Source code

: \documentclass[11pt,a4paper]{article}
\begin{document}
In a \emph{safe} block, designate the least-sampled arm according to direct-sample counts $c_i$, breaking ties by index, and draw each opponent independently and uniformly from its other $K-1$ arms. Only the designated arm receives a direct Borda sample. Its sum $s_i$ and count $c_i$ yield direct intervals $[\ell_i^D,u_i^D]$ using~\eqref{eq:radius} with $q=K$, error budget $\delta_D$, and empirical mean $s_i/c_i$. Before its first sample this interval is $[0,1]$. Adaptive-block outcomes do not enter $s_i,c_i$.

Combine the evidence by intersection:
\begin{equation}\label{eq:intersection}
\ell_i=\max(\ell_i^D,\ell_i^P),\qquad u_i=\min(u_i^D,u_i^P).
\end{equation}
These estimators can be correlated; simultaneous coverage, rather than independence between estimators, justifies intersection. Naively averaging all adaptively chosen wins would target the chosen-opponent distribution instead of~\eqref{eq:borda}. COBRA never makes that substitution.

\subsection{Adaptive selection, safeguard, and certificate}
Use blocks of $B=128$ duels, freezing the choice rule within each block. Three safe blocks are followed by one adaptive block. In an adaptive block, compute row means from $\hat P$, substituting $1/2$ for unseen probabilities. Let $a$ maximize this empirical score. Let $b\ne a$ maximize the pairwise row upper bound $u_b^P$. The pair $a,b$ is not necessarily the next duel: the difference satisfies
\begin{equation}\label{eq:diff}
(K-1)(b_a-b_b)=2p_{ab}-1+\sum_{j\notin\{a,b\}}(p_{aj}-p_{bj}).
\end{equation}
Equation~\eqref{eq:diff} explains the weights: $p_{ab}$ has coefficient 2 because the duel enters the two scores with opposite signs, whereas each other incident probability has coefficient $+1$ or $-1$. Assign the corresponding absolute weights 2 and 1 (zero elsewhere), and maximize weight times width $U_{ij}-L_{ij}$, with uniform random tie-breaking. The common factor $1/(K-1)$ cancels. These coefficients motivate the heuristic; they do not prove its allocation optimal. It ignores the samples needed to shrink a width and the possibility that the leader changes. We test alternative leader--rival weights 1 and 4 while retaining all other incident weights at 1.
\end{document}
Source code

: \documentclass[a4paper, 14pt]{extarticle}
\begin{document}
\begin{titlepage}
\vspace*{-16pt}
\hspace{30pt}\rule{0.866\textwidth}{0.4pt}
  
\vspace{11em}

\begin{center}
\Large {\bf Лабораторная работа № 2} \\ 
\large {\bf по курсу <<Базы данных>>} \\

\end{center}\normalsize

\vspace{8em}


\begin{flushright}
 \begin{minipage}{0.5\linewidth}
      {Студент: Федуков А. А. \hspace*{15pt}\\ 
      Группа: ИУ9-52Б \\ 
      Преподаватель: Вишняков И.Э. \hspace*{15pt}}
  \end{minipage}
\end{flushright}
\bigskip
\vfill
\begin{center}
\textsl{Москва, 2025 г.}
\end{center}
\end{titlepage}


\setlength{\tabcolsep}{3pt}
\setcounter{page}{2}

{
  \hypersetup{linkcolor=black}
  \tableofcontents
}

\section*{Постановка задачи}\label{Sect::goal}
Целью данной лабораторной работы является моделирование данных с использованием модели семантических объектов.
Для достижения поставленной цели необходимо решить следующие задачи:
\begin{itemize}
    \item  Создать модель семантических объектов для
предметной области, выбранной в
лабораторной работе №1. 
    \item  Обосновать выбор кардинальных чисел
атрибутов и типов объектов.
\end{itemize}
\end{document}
○ ○ ○ ○
Your assignment:
Copy exactly the lines of the listing above, beginning at the line with "Группа: ИУ9-52Б \\" and ending at its final line; write out nothing else.

Answer:
      Группа: ИУ9-52Б \\ 
      Преподаватель: Вишняков И.Э. \hspace*{15pt}}
  \end{minipage}
\end{flushright}
\bigskip
\vfill
\begin{center}
\textsl{Москва, 2025 г.}
\end{center}
\end{titlepage}


\setlength{\tabcolsep}{3pt}
\setcounter{page}{2}

{
  \hypersetup{linkcolor=black}
  \tableofcontents
}

\section*{Постановка задачи}\label{Sect::goal}
Целью данной лабораторной работы является моделирование данных с использованием модели семантических объектов.
Для достижения поставленной цели необходимо решить следующие задачи:
\begin{itemize}
    \item  Создать модель семантических объектов для
предметной области, выбранной в
лабораторной работе №1. 
    \item  Обосновать выбор кардинальных чисел
атрибутов и типов объектов.
\end{itemize}
\end{document}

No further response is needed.